TASK DETAILS => Read through the material below and copy each line in which the word "lastIndexOf" occurs.
------------------------------------------------------------------------
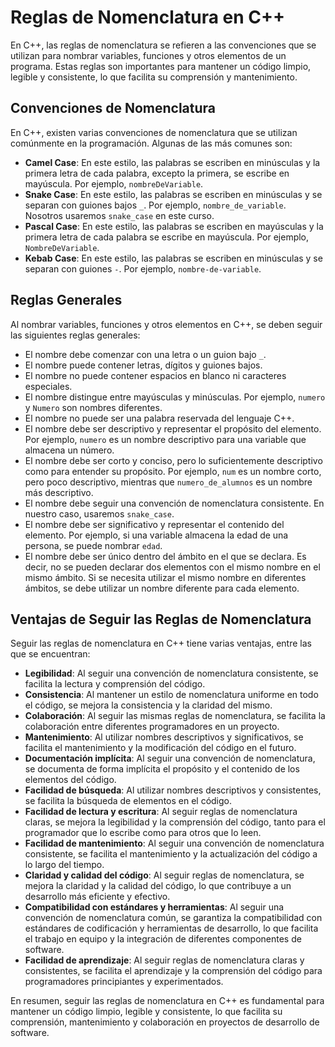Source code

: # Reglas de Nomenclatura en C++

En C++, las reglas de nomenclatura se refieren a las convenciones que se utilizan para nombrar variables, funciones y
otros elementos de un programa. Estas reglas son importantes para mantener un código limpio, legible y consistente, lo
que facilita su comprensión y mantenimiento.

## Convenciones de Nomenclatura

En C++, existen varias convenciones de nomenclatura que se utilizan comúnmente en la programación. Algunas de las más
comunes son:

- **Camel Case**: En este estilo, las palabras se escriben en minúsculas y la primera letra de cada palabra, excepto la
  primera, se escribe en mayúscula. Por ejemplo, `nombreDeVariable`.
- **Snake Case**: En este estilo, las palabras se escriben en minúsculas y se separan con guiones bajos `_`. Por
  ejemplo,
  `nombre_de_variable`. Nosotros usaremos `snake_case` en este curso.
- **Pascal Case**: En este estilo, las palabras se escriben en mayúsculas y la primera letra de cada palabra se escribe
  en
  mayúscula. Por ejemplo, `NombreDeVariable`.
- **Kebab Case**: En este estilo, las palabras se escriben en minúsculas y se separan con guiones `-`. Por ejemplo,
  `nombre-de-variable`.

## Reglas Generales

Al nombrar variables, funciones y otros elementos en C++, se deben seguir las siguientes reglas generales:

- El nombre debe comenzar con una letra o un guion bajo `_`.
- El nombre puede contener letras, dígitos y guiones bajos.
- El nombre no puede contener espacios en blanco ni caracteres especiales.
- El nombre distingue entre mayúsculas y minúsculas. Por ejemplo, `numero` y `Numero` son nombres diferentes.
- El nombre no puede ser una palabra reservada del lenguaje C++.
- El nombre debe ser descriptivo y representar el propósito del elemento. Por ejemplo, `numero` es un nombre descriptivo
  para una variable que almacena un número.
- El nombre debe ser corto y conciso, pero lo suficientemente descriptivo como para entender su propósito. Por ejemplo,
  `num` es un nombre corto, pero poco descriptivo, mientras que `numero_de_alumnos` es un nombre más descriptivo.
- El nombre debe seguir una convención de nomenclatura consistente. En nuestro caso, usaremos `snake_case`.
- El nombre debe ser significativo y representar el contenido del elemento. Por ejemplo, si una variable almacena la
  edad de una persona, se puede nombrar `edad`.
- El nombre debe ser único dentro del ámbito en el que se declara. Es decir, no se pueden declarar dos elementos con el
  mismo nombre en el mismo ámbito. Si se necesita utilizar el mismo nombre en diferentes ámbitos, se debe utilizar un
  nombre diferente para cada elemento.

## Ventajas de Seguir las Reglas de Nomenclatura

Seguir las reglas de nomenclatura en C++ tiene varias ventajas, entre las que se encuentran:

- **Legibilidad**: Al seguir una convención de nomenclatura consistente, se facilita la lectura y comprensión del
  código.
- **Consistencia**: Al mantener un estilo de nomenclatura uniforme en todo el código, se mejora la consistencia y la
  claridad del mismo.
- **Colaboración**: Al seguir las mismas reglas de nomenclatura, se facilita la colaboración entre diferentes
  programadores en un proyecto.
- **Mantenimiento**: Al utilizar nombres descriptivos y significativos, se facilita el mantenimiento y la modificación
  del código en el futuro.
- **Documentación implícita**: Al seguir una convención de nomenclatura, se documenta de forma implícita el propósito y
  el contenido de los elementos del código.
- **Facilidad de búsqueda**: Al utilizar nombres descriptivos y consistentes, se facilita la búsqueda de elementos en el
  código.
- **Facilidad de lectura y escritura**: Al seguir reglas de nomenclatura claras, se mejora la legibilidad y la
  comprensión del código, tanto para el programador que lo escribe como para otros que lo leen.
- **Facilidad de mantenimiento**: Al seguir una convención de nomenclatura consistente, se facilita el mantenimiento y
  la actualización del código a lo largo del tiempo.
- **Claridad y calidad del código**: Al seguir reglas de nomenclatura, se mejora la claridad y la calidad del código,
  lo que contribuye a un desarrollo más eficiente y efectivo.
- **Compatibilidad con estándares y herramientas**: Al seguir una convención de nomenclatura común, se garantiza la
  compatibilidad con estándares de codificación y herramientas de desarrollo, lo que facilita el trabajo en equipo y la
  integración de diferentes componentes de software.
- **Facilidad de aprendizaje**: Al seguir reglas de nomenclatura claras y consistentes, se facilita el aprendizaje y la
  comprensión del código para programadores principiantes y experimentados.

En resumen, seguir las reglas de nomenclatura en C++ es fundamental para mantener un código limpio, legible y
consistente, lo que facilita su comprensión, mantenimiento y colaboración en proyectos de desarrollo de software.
------------------------------------------------------------------------
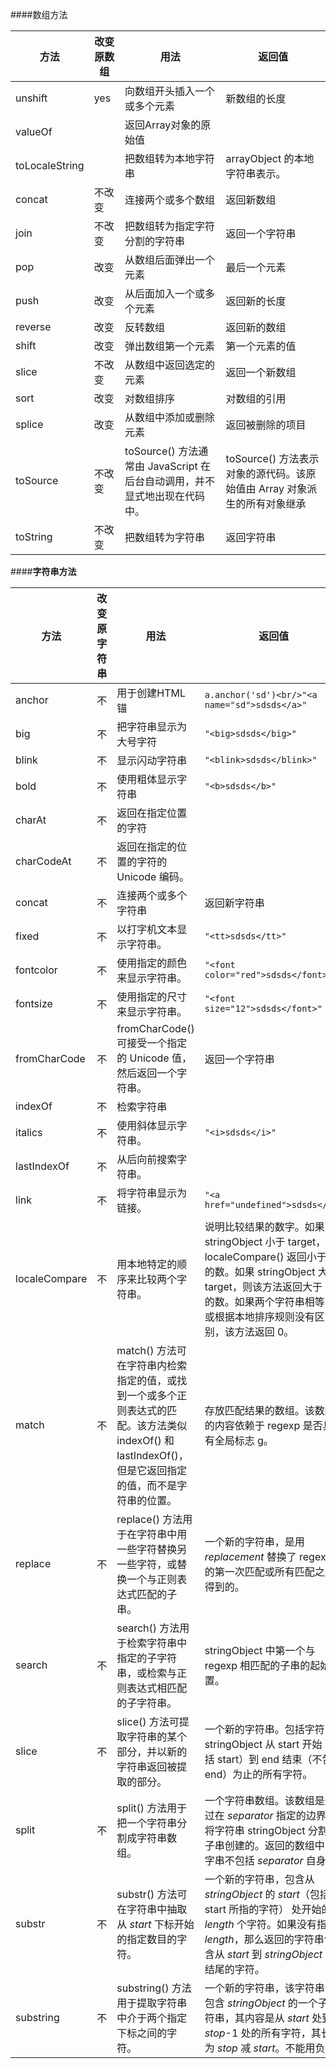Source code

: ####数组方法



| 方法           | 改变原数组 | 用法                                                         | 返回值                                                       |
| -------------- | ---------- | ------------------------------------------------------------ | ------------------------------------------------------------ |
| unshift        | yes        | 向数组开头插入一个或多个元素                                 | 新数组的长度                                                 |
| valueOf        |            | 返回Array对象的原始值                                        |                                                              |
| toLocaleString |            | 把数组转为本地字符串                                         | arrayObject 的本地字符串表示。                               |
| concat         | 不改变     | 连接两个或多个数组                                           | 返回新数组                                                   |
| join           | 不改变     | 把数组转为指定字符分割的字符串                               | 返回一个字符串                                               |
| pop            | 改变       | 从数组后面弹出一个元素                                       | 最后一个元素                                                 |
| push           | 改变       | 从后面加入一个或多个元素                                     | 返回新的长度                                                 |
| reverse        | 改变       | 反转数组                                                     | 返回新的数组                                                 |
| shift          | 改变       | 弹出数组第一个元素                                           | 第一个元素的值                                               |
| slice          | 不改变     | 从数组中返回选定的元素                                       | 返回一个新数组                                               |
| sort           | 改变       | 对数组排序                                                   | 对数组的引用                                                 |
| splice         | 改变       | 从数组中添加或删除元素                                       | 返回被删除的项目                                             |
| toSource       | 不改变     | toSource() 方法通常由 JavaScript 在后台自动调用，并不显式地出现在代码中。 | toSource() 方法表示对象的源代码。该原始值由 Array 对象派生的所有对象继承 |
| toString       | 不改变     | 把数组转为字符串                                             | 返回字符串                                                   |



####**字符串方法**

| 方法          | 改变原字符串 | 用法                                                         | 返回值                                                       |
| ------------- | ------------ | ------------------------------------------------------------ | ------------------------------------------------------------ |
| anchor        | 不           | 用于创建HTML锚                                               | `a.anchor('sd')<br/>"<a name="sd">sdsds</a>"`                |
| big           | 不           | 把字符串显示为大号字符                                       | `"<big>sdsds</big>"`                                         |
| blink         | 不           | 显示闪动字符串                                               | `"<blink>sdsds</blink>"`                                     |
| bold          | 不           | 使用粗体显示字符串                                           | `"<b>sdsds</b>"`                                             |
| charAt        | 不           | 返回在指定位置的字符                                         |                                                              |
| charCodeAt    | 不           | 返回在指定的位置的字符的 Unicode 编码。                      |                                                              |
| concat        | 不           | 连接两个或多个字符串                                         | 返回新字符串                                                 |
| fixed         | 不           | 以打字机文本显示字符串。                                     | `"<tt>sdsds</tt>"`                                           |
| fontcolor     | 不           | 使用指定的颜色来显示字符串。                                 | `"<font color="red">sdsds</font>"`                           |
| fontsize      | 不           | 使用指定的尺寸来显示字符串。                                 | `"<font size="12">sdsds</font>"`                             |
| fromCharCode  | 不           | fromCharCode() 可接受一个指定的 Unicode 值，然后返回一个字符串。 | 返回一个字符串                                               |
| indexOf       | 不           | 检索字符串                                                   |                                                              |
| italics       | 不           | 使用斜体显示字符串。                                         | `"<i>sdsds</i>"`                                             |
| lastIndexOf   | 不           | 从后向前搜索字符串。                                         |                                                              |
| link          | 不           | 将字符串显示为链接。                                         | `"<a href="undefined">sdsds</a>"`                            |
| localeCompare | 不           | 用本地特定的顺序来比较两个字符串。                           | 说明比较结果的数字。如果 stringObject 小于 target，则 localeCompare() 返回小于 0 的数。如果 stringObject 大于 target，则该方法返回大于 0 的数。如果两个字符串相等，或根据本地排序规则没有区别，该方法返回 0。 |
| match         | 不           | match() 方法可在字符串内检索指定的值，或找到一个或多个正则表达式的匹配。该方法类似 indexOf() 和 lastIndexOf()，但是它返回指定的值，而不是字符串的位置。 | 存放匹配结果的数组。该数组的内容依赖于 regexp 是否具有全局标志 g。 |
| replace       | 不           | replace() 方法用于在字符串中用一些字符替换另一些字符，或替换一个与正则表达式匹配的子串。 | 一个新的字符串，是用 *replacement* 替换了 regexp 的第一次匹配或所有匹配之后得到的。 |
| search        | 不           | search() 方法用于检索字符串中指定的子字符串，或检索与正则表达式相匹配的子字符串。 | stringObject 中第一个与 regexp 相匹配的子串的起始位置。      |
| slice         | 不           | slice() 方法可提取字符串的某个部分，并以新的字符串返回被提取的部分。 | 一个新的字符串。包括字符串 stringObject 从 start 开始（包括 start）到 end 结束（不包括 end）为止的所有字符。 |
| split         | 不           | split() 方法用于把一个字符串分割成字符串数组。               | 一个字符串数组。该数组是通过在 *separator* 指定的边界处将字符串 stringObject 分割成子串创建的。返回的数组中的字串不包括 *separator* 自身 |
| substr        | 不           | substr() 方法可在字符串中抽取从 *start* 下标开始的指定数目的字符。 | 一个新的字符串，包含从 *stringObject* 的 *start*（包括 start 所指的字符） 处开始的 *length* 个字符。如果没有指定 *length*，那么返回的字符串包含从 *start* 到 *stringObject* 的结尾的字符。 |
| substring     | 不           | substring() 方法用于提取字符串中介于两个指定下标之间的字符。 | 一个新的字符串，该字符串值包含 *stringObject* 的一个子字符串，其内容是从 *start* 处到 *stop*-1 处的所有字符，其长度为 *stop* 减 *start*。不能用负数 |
------------------------------------------------------------------------
EXERCISE ANSWER =>
| lastIndexOf   | 不           | 从后向前搜索字符串。                                         |                                                              |
| match         | 不           | match() 方法可在字符串内检索指定的值，或找到一个或多个正则表达式的匹配。该方法类似 indexOf() 和 lastIndexOf()，但是它返回指定的值，而不是字符串的位置。 | 存放匹配结果的数组。该数组的内容依赖于 regexp 是否具有全局标志 g。 |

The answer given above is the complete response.